Qs. Ṣād (38):47–48
وَإِنَّهُمْ عِندَنَا لَمِنَ ٱلْمُصْطَفَيْنَ ٱلْأَخْيَارِ
Artinya: Dan sungguh, di sisi Kami mereka termasuk orang-orang pilihan yang paling baik. (Qs. Ṣād (38):47)

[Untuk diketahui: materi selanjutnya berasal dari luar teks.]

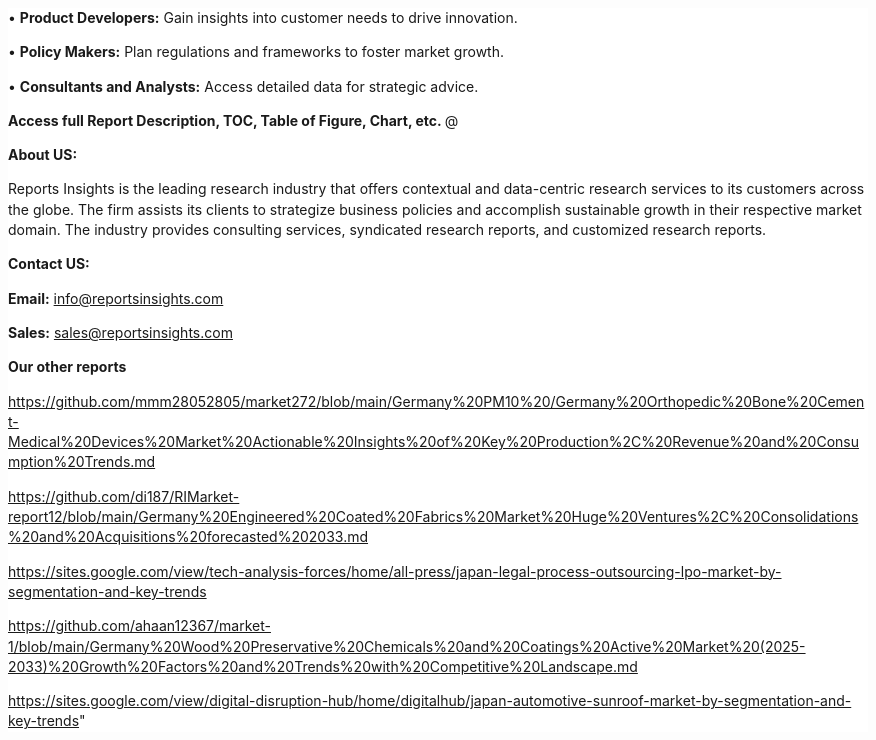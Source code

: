 • <strong>Product Developers:</strong> Gain insights into customer needs to drive innovation.

• <strong>Policy Makers:</strong> Plan regulations and frameworks to foster market growth.

• <strong>Consultants and Analysts:</strong> Access detailed data for strategic advice.
</ul>
<strong>Access full Report Description, TOC, Table of Figure, Chart, etc. </strong>@  <a href= style=color:#0000ff;></a></font>

<strong><strong>About US</strong>:</strong>

Reports Insights is the leading research industry that offers contextual and data-centric research services to its customers across the globe. The firm assists its clients to strategize business policies and accomplish sustainable growth in their respective market domain. The industry provides consulting services, syndicated research reports, and customized research reports.

<strong>Contact US:</strong>

<p class=""""><b>Email:</b> <a href=mailto:info@reportsinsights.com>info@reportsinsights.com</a></p>
<p class=""""><b>Sales:</b> <a href=mailto:sales@reportsinsights.com>sales@reportsinsights.com</a></p>

<strong>Our other reports</strong>

<a href=https://github.com/mmm28052805/market272/blob/main/Germany%20PM10%20/Germany%20Orthopedic%20Bone%20Cement-Medical%20Devices%20Market%20Actionable%20Insights%20of%20Key%20Production%2C%20Revenue%20and%20Consumption%20Trends.md>https://github.com/mmm28052805/market272/blob/main/Germany%20PM10%20/Germany%20Orthopedic%20Bone%20Cement-Medical%20Devices%20Market%20Actionable%20Insights%20of%20Key%20Production%2C%20Revenue%20and%20Consumption%20Trends.md</a>

<a href=https://github.com/di187/RIMarket-report12/blob/main/Germany%20Engineered%20Coated%20Fabrics%20Market%20Huge%20Ventures%2C%20Consolidations%20and%20Acquisitions%20forecasted%202033.md>https://github.com/di187/RIMarket-report12/blob/main/Germany%20Engineered%20Coated%20Fabrics%20Market%20Huge%20Ventures%2C%20Consolidations%20and%20Acquisitions%20forecasted%202033.md</a>

<a href=https://sites.google.com/view/tech-analysis-forces/home/all-press/japan-legal-process-outsourcing-lpo-market-by-segmentation-and-key-trends>https://sites.google.com/view/tech-analysis-forces/home/all-press/japan-legal-process-outsourcing-lpo-market-by-segmentation-and-key-trends</a>

<a href=https://github.com/ahaan12367/market-1/blob/main/Germany%20Wood%20Preservative%20Chemicals%20and%20Coatings%20Active%20Market%20(2025-2033)%20Growth%20Factors%20and%20Trends%20with%20Competitive%20Landscape.md>https://github.com/ahaan12367/market-1/blob/main/Germany%20Wood%20Preservative%20Chemicals%20and%20Coatings%20Active%20Market%20(2025-2033)%20Growth%20Factors%20and%20Trends%20with%20Competitive%20Landscape.md</a>

<a href=https://sites.google.com/view/digital-disruption-hub/home/digitalhub/japan-automotive-sunroof-market-by-segmentation-and-key-trends>https://sites.google.com/view/digital-disruption-hub/home/digitalhub/japan-automotive-sunroof-market-by-segmentation-and-key-trends</a>"
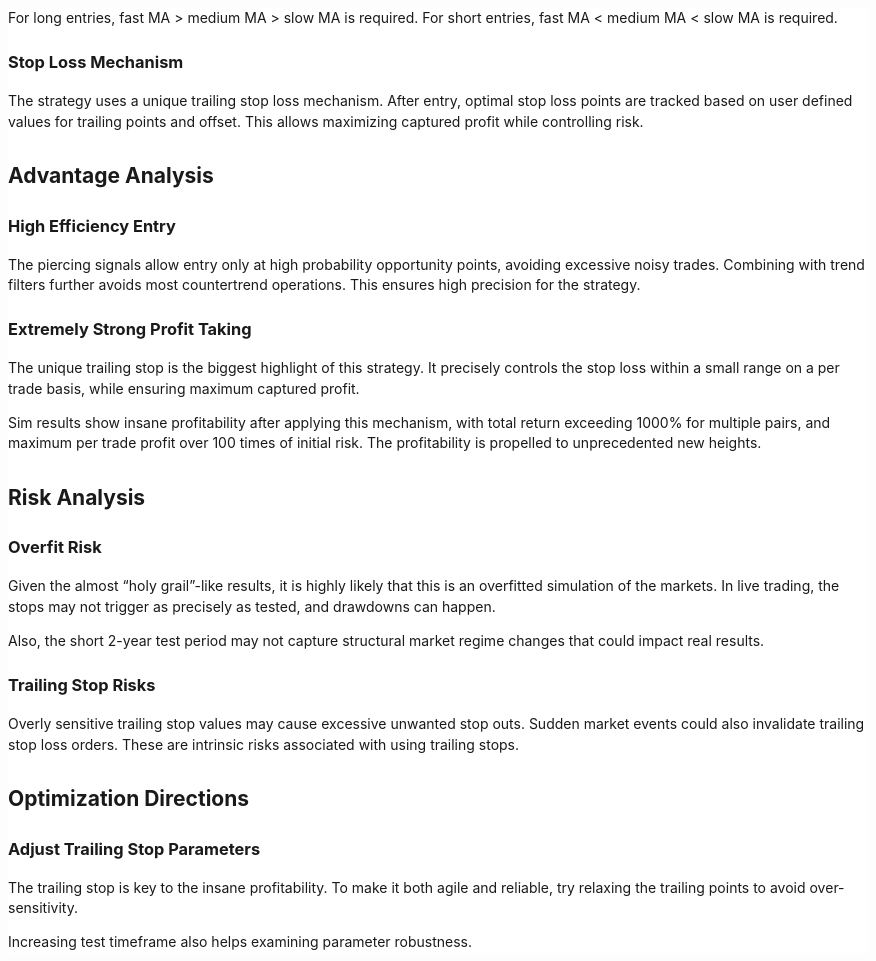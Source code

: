 For long entries, fast MA > medium MA > slow MA is required. For short entries, fast MA < medium MA < slow MA is required.   

### Stop Loss Mechanism

The strategy uses a unique trailing stop loss mechanism. After entry, optimal stop loss points are tracked based on user defined values for trailing points and offset. This allows maximizing captured profit while controlling risk.  

## Advantage Analysis 

### High Efficiency Entry  

The piercing signals allow entry only at high probability opportunity points, avoiding excessive noisy trades. Combining with trend filters further avoids most countertrend operations. This ensures high precision for the strategy.

### Extremely Strong Profit Taking  

The unique trailing stop is the biggest highlight of this strategy. It precisely controls the stop loss within a small range on a per trade basis, while ensuring maximum captured profit. 

Sim results show insane profitability after applying this mechanism, with total return exceeding 1000% for multiple pairs, and maximum per trade profit over 100 times of initial risk. The profitability is propelled to unprecedented new heights.

## Risk Analysis

### Overfit Risk

Given the almost “holy grail”-like results, it is highly likely that this is an overfitted simulation of the markets. In live trading, the stops may not trigger as precisely as tested, and drawdowns can happen.

Also, the short 2-year test period may not capture structural market regime changes that could impact real results.

### Trailing Stop Risks

Overly sensitive trailing stop values may cause excessive unwanted stop outs. Sudden market events could also invalidate trailing stop loss orders. These are intrinsic risks associated with using trailing stops.

## Optimization Directions 

### Adjust Trailing Stop Parameters

The trailing stop is key to the insane profitability. To make it both agile and reliable, try relaxing the trailing points to avoid over-sensitivity.  

Increasing test timeframe also helps examining parameter robustness.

وَٱذْكُرْ إِسْمَٰعِيلَ وَٱلْيَسَعَ وَذَا ٱلْكِفْلِ وَكُلٌّ مِّنَ ٱلْأَخْيَارِ
Artinya; Dan ingatlah Ismail, Ilyasa’ dan Zulkifli. Semuanya termasuk orang-orang yang paling baik. (Qs. Ṣād (38):48)
Penjelasan:
Ayat-ayat ini menggambarkan para nabi sebagai al-akhyār orang-orang terbaik yang senantiasa mengingat Allah dalam segala keadaan. Dalam kesulitan, mereka bersabar dan tetap bertawakal; dalam nikmat, mereka bersyukur dan tidak sombong. Dzikir bagi mereka bukan sekadar ucapan, tetapi kesadaran hati yang menuntun pada kebaikan dan keteguhan iman.
Pesan-Pesan Lainnya;
- Dzikir menumbuhkan kesabaran dalam ujian.
- Dzikir menjaga hati tetap bersyukur dalam nikmat.
- Dzikir melahirkan keteguhan dan ketenangan.
- Dzikir menjadi ciri orang pilihan Allah.
- Dzikir menyucikan niat dan memperbaiki amal.
- Dzikir menghubungkan hati dengan kasih sayang Allah.
- Dzikir menjadi sumber kekuatan dalam perjuangan hidup.